Required work: Find the line with "with any class." and the line with "### Q1: Which" in the entries below; output exactly those two lines, every line between them, and no others.

Data for this exercise:
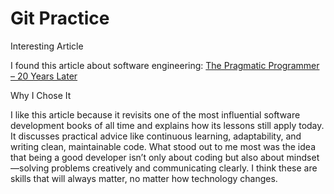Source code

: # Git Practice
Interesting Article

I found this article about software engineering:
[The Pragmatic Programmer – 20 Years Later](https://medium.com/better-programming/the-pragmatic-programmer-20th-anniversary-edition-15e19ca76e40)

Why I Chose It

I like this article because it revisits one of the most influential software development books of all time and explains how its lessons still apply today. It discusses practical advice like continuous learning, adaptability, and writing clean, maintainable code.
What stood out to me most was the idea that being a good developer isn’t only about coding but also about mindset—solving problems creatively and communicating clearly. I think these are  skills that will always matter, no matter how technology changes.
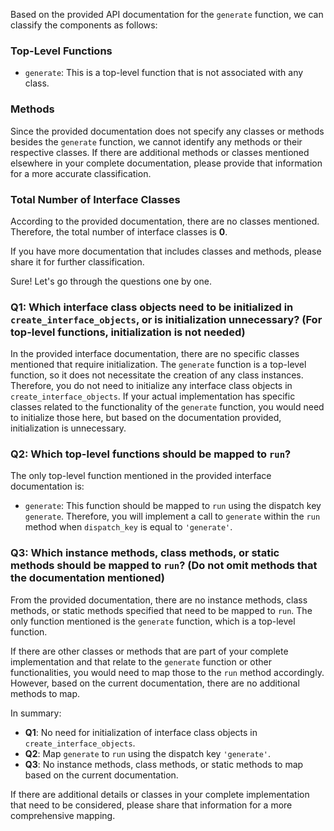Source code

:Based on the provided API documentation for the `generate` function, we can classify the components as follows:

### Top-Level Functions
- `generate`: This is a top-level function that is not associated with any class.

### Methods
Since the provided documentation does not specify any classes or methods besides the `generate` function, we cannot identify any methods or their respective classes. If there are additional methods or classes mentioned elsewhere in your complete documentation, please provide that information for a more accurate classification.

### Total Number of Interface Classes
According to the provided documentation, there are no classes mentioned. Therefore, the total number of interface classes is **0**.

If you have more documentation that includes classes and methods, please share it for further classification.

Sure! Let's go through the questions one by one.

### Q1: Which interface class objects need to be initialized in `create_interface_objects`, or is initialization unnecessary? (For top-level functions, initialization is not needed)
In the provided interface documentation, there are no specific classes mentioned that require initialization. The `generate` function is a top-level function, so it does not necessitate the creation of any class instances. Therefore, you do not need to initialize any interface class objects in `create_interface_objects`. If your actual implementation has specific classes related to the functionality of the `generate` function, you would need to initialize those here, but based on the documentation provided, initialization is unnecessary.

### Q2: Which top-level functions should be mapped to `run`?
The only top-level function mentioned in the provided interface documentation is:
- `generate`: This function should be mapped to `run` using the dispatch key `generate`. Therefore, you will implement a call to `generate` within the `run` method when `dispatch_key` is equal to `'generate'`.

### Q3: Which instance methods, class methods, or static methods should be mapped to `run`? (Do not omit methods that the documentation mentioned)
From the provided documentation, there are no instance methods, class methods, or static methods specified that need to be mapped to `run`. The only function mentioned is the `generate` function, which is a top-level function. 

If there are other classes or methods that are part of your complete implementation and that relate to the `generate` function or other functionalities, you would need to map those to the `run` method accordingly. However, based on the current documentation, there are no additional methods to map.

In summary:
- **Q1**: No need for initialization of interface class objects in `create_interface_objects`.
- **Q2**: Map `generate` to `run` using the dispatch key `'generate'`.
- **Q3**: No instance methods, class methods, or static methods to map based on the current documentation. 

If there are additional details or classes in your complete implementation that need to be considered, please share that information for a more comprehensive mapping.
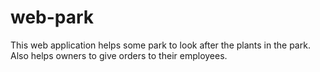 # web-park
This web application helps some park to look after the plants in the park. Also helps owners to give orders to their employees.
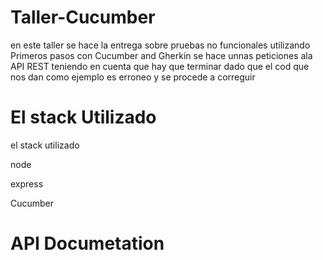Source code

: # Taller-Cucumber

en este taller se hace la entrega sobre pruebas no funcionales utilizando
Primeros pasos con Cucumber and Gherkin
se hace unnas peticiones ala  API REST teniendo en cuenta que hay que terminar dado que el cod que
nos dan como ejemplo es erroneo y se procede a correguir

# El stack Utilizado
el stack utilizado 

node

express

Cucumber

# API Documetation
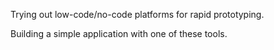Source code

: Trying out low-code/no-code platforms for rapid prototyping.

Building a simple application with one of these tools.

Final answer:
- `generate`: This is a top-level function that is not associated with any class.

### Methods
Since the provided documentation does not specify any classes or methods besides the `generate` function, we cannot identify any methods or their respective classes. If there are additional methods or classes mentioned elsewhere in your complete documentation, please provide that information for a more accurate classification.

### Total Number of Interface Classes
According to the provided documentation, there are no classes mentioned. Therefore, the total number of interface classes is **0**.

If you have more documentation that includes classes and methods, please share it for further classification.

Sure! Let's go through the questions one by one.

### Q1: Which interface class objects need to be initialized in `create_interface_objects`, or is initialization unnecessary? (For top-level functions, initialization is not needed)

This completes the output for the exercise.